アンペロス
アンペロース · アムペロス · Ampelus
ディオニューソスに愛された美しいサテュロスの若者。牡牛に殺され、その体から最初の葡萄の木が生まれた。
解説
概要
アンペロス(Ἄμπελος / Ampelos)は、ディオニューソスに愛されたサテュロスの若者である。名はギリシア語でそのまま「葡萄の木」を意味する。その死から最初の葡萄の木が生まれ、血から葡萄酒が造られたと語られる。
葡萄という植物の起源譚であり、同時に、酒神が失った恋人の物語でもある。
神話・物語
この人物を詳しく語るのは、5世紀の詩人ノンノス『ディオニューソス譚』である。アンペロスは美しい若者で、神はその死を予め知りながら愛した。
死の次第はこうである。野生の牡牛の背に乗ったアンペロスは、思い上がって月の女神セレーネーに呼びかけた——「降参しろ、セレーネー、角ある牛飼いよ。いまや私は両方だ。角を持ち、牡牛に乗っている」。嫉妬した女神は牛追いの虻を送る。鋭い針に刺され続けた牡牛は道なき道を駆け、若者を振り落として角にかけた。月に張り合った者が牛によって死ぬという筋であり、驕りへの罰の型に従っている。
嘆いたディオニューソスは、その体を最初の葡萄の木に変え、血から葡萄酒を造った。悲しみが酒を生んだことになる。ノンノスの物語において、葡萄酒は喜びの飲み物である前に、喪の産物である。
オウィディウス『祭暦』が伝える形は、これとかなり違う。「無鉄砲な若者は、枝の色鮮やかな葡萄を摘もうとして落ちた。リーベル(ディオニューソス)はその失われた少年を星々へと上げた」。ここでは牡牛も月の女神も出てこない。木から落ちて死んだ若者を、神が星に変えた——星に上げられた先は、うしかい座のなかのウィンデーミトル(葡萄摘みの星)である。この星は葡萄の収穫期に明け方の空へ昇り、それが摘み取りの合図とされた。農事暦の一つの星に、由来譚が与えられているわけである。
同じ人物について、一方は葡萄の木そのものの起源を、他方は葡萄摘みの星の起源を語る。どちらも葡萄に関わりながら、話の型はまったく別である。

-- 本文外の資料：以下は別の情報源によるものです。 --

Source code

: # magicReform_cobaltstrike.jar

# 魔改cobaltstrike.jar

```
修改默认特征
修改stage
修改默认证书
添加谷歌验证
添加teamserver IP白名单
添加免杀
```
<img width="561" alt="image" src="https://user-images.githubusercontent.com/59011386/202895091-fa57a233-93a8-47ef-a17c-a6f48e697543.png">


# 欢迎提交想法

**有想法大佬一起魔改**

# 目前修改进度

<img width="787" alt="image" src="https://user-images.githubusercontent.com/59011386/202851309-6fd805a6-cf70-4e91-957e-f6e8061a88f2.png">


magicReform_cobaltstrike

なお、アンペロスの名は、木のニュンペーであるハマドリュアスの一種としても現れる。葡萄の木に宿るニュンペーを指す語であり、こちらは複数形でアンペロイと呼ばれる。同じ名が、若者を指す場合と、木の精一般を指す場合の双方に用いられていることになる。
図像と象徴
古代美術における定型は明確である。ディオニューソスが若い従者に寄りかかって立つ群像であり、神は片腕を若者の肩に回し、体重を預けて弛緩した姿勢をとる。酔いによって自ら立てない神を、若者が支える。
本項に掲げたのは、ローマのラ・トルタ出土の大理石像(後150年から200年頃、大英博物館)である。前2世紀のギリシア原作のローマ期模刻とされる。同じ型の作例は各地に残り、フィレンツェのウフィツィ美術館の群像もその一つだが、そちらは記述が「サテュロスに寄りかかるバックス」とあるのみで、若者をアンペロスと名指してはいない。この型の群像において、支える若者をアンペロスとするか無名のサテュロスとするかは、しばしば決めがたい。銘を伴う作例が乏しいためである。
牡牛に殺される場面を描いた古代の作例は知られていない。ノンノスが5世紀の詩人であり、その物語が図像の伝統より遅れて成立したためとみられる。この場面が絵になるのは、ヤン・ミール(作とされる)の油彩など、近世以降である。
関係する神格・退治した英雄
ディオニューソスに愛された。サテュロスの一人とされるが、シーレーノスや一般のサテュロスのように酒神の一行(ティアソス)を構成する存在ではなく、あくまで個人として語られる。死をもたらしたのはセレーネーの遣わした虻と、それに狂った牡牛である。
文化的足跡
ギリシア語のアンペロスは葡萄の木を指す普通名詞であり、そこから植物学の用語が作られた。ブドウ科の学名アンペロプシス(Ampelopsis、ノブドウ属)、葡萄栽培学を意味するアンペログラフィー(ampelography)などである。神話の若者の名が、そのまま葡萄を扱う学問の語根になっている。
もっとも順序は逆で、普通名詞が先にあり、それに人格が与えられたと考えるのが自然である。葡萄の木という語が、なぜその名なのかを説明するために一人の若者が構想された——由来譚とはそういう仕組みで作られる。